===== MATERIAL FOR THIS TASK =====

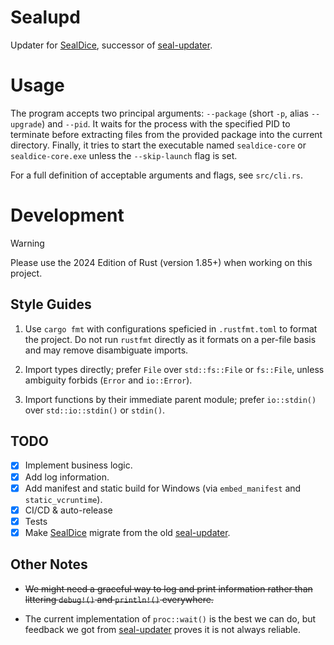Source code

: # Sealupd

Updater for [SealDice], successor of [seal-updater].

# Usage

The program accepts two principal arguments: `--package` (short `-p`, alias `--upgrade`) and `--pid`. It waits for the process with the specified PID to terminate before extracting files from the provided package into the current directory. Finally, it tries to start the executable named `sealdice-core` or `sealdice-core.exe` unless the `--skip-launch` flag is set.

For a full definition of acceptable arguments and flags, see `src/cli.rs`.

# Development

> [!WARNING]
> Please use the 2024 Edition of Rust (version 1.85+) when working on this project.

## Style Guides

1. Use `cargo fmt` with configurations speficied in `.rustfmt.toml` to format the project. Do not run `rustfmt` directly as it formats on a per-file basis and may remove disambiguate imports.

2. Import types directly; prefer `File` over `std::fs::File` or `fs::File`, unless ambiguity forbids (`Error` and `io::Error`).

3. Import functions by their immediate parent module; prefer `io::stdin()` over `std::io::stdin()` or `stdin()`.

## TODO

- [x] Implement business logic.
- [x] Add log information.
- [x] Add manifest and static build for Windows (via `embed_manifest` and `static_vcruntime`).
- [x] CI/CD & auto-release
- [x] Tests
- [x] Make [SealDice] migrate from the old [seal-updater].

## Other Notes

- ~~We might need a graceful way to log and print information rather than littering `debug!()` and `println!()` everywhere.~~

- The current implementation of `proc::wait()` is the best we can do, but feedback we got from [seal-updater] proves it is not always reliable.

[SealDice]: https://github.com/sealdice
[seal-updater]: https://github.com/sealdice/seal-updater

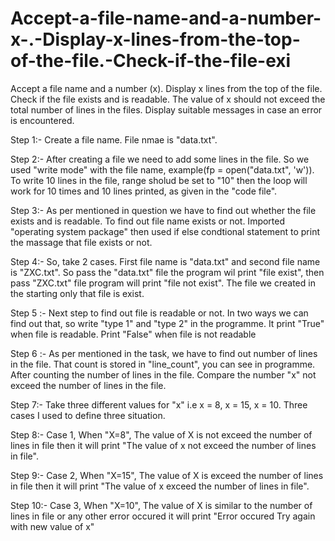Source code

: # Accept-a-file-name-and-a-number-x-.-Display-x-lines-from-the-top-of-the-file.-Check-if-the-file-exi
Accept a file name and a number (x). Display x lines from the top of the file. Check if the file exists and is readable. The value of x should not exceed the total number of lines in the files. Display suitable messages in case an error is encountered.


Step 1:- Create a file name. File nmae is "data.txt".

Step 2:- After creating a file we need to add some lines in the file. So we used "write mode" with the file name, example(fp = open("data.txt", 'w')). To write 10 lines in the file, range sholud be set to "10" then the loop will work for 10 times and 10 lines printed, as given in the "code file". 

Step 3:- As per mentioned in question we have to find out whether the file exists and is readable.
To find out file name exists or not. Imported "operating system package" then used if else condtional statement to print the massage that file exists or not. 

Step 4:- So, take 2 cases. First file name is "data.txt" and second file name is "ZXC.txt". So pass the "data.txt" file the program wil print "file exist",
then pass "ZXC.txt" file program will print "file not exist". The file we created in the starting only that file is exist.

Step 5 :- Next step to find out file is readable or not. In two ways we can find out that, so write "type 1" and "type 2" in the programme. It print "True" when file is readable. Print "False" when file is not readable

Step 6 :- As per mentioned in the task, we have to find out number of lines in the file. That count is stored in "line_count", you can see in programme. After counting the number of lines in the file. Compare the number "x" not exceed the number of lines in the file.

Step 7:- Take three different values for "x" i.e x = 8, x = 15, x = 10. Three cases I used to define three situation.

Step 8:- Case 1, When "X=8", The value of X is not exceed the number of lines in file then it will print "The value of x not exceed the number of lines in file".

Step 9:- Case 2, When "X=15", The value of X is exceed the number of lines in file then it will print "The value of x exceed the number of lines in file".

Step 10:- Case 3, When "X=10", The value of X is similar to the number of lines in file or any other error occured it will print "Error occured Try again with new value of x"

=====

ASSIGNED TASK
Pictures in the entries do not go into the copy. Print only the lines starting at the one containing "Updater for [SealDice], successor" and ending at the one containing "Accept a file", exactly as they appear.

ANSWER SECTION
Updater for [SealDice], successor of [seal-updater].

# Usage

The program accepts two principal arguments: `--package` (short `-p`, alias `--upgrade`) and `--pid`. It waits for the process with the specified PID to terminate before extracting files from the provided package into the current directory. Finally, it tries to start the executable named `sealdice-core` or `sealdice-core.exe` unless the `--skip-launch` flag is set.

For a full definition of acceptable arguments and flags, see `src/cli.rs`.

# Development

> [!WARNING]
> Please use the 2024 Edition of Rust (version 1.85+) when working on this project.

## Style Guides

1. Use `cargo fmt` with configurations speficied in `.rustfmt.toml` to format the project. Do not run `rustfmt` directly as it formats on a per-file basis and may remove disambiguate imports.

2. Import types directly; prefer `File` over `std::fs::File` or `fs::File`, unless ambiguity forbids (`Error` and `io::Error`).

3. Import functions by their immediate parent module; prefer `io::stdin()` over `std::io::stdin()` or `stdin()`.

## TODO

- [x] Implement business logic.
- [x] Add log information.
- [x] Add manifest and static build for Windows (via `embed_manifest` and `static_vcruntime`).
- [x] CI/CD & auto-release
- [x] Tests
- [x] Make [SealDice] migrate from the old [seal-updater].

## Other Notes

- ~~We might need a graceful way to log and print information rather than littering `debug!()` and `println!()` everywhere.~~

- The current implementation of `proc::wait()` is the best we can do, but feedback we got from [seal-updater] proves it is not always reliable.

[SealDice]: https://github.com/sealdice
[seal-updater]: https://github.com/sealdice/seal-updater

Source code

: # Accept-a-file-name-and-a-number-x-.-Display-x-lines-from-the-top-of-the-file.-Check-if-the-file-exi
Accept a file name and a number (x). Display x lines from the top of the file. Check if the file exists and is readable. The value of x should not exceed the total number of lines in the files. Display suitable messages in case an error is encountered.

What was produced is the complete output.